Intravoxel bone micromechanics for microCT-based finite element simulations

Abstract

While micro-FE simulations have become a standard tool in computational biomechanics, the choice of appropriate material properties is still a relevant topic, typically involving empirical grey value-to-elastic modulus relations. We here derive the voxel-specific volume fractions of mineral, collagen, and water, from tissue-independent bilinear relations between mineral and collagen content in extracellular bone tissue (J. Theor. Biol. 287: 115, 2011), and from the measured X-ray attenuation information quantified in terms of grey values.
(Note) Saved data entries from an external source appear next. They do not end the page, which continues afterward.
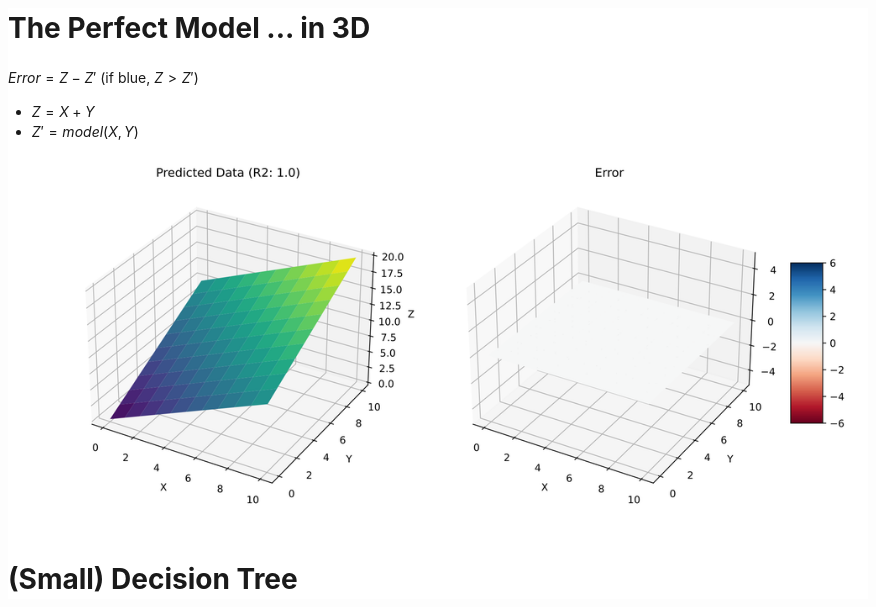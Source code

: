 # The Perfect Model ... in 3D

$Error = Z - Z'$ (if blue, $Z > Z'$)

- $Z = X + Y$
- $Z' = model(X, Y)$

<img src="./img/00-ml/LinearRegression-3d.svg" class="center-img">

# (Small) Decision Tree
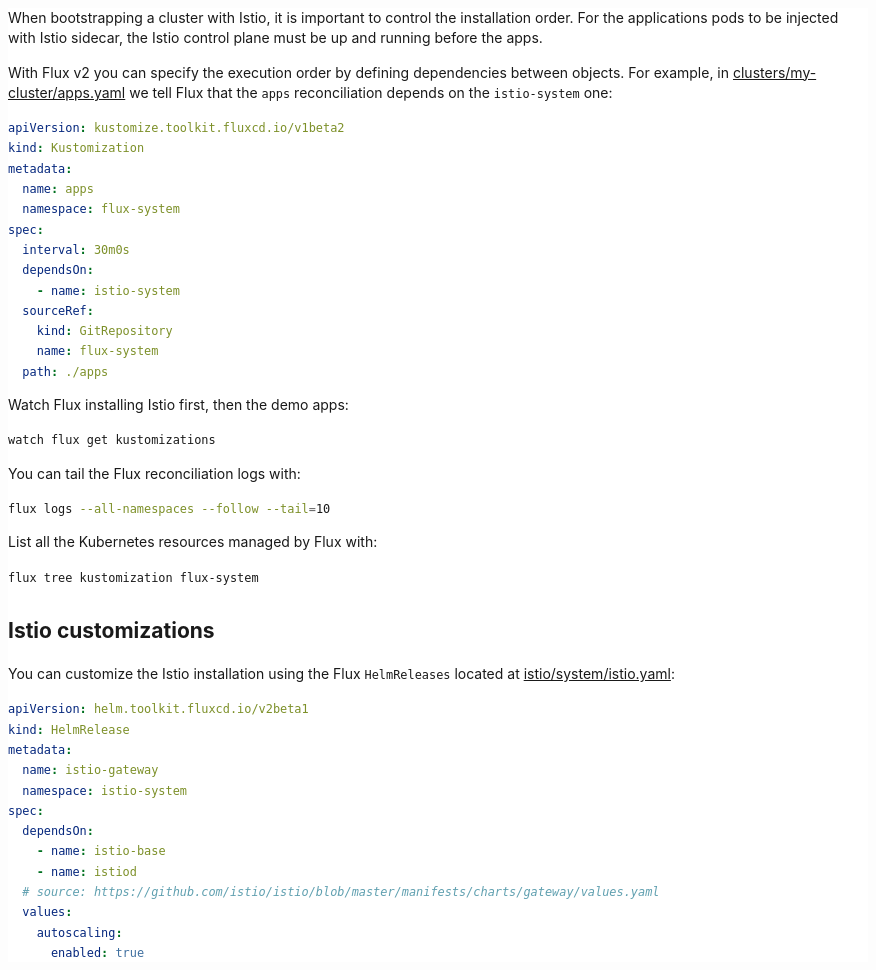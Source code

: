 When bootstrapping a cluster with Istio, it is important to control the installation order.
For the applications pods to be injected with Istio sidecar,
the Istio control plane must be up and running before the apps.

With Flux v2 you can specify the execution order by defining dependencies between objects.
For example, in [clusters/my-cluster/apps.yaml](https://github.com/stefanprodan/gitops-istio/blob/main/clusters/my-cluster/apps.yaml)
we tell Flux that the `apps` reconciliation depends on the `istio-system` one:

```yaml
apiVersion: kustomize.toolkit.fluxcd.io/v1beta2
kind: Kustomization
metadata:
  name: apps
  namespace: flux-system
spec:
  interval: 30m0s
  dependsOn:
    - name: istio-system
  sourceRef:
    kind: GitRepository
    name: flux-system
  path: ./apps
```

Watch Flux installing Istio first, then the demo apps:

```bash
watch flux get kustomizations
```

You can tail the Flux reconciliation logs with:

```bash
flux logs --all-namespaces --follow --tail=10
```

List all the Kubernetes resources managed by Flux with:

```bash
flux tree kustomization flux-system
```

## Istio customizations

You can customize the Istio installation using the Flux `HelmReleases` located at
[istio/system/istio.yaml](https://github.com/stefanprodan/gitops-istio/blob/main/istio/system/istio.yaml):

```yaml
apiVersion: helm.toolkit.fluxcd.io/v2beta1
kind: HelmRelease
metadata:
  name: istio-gateway
  namespace: istio-system
spec:
  dependsOn:
    - name: istio-base
    - name: istiod
  # source: https://github.com/istio/istio/blob/master/manifests/charts/gateway/values.yaml
  values:
    autoscaling:
      enabled: true
```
The aforementioned volume fractions enter a micromechanics representation of bone tissue, as to deliver voxel-specific stiffness tensors. In order to check the relevance of this strategy, we convert a micro Computer Tomograph of a mouse femur into a regular Finite Element mesh, apply forces related to the dead load of a standing mouse, and then compare simulation results based on voxel-specific heterogeneous elastic properties to results based on homogeneous elastic properties related to the spatial average over the solid bone matrix compartment, of the X-ray attenuation coefficients. The element-specific strain energy density illustrates that use of homogeneous elastic properties implies overestimation of the organ stiffness. Moreover, the simulation reveals large tensile normal stresses throughout the femur neck, which may explain the mouse femur neck's trabecular morphology being quite different from the human case, where the femur neck bears compressive forces and bending moments.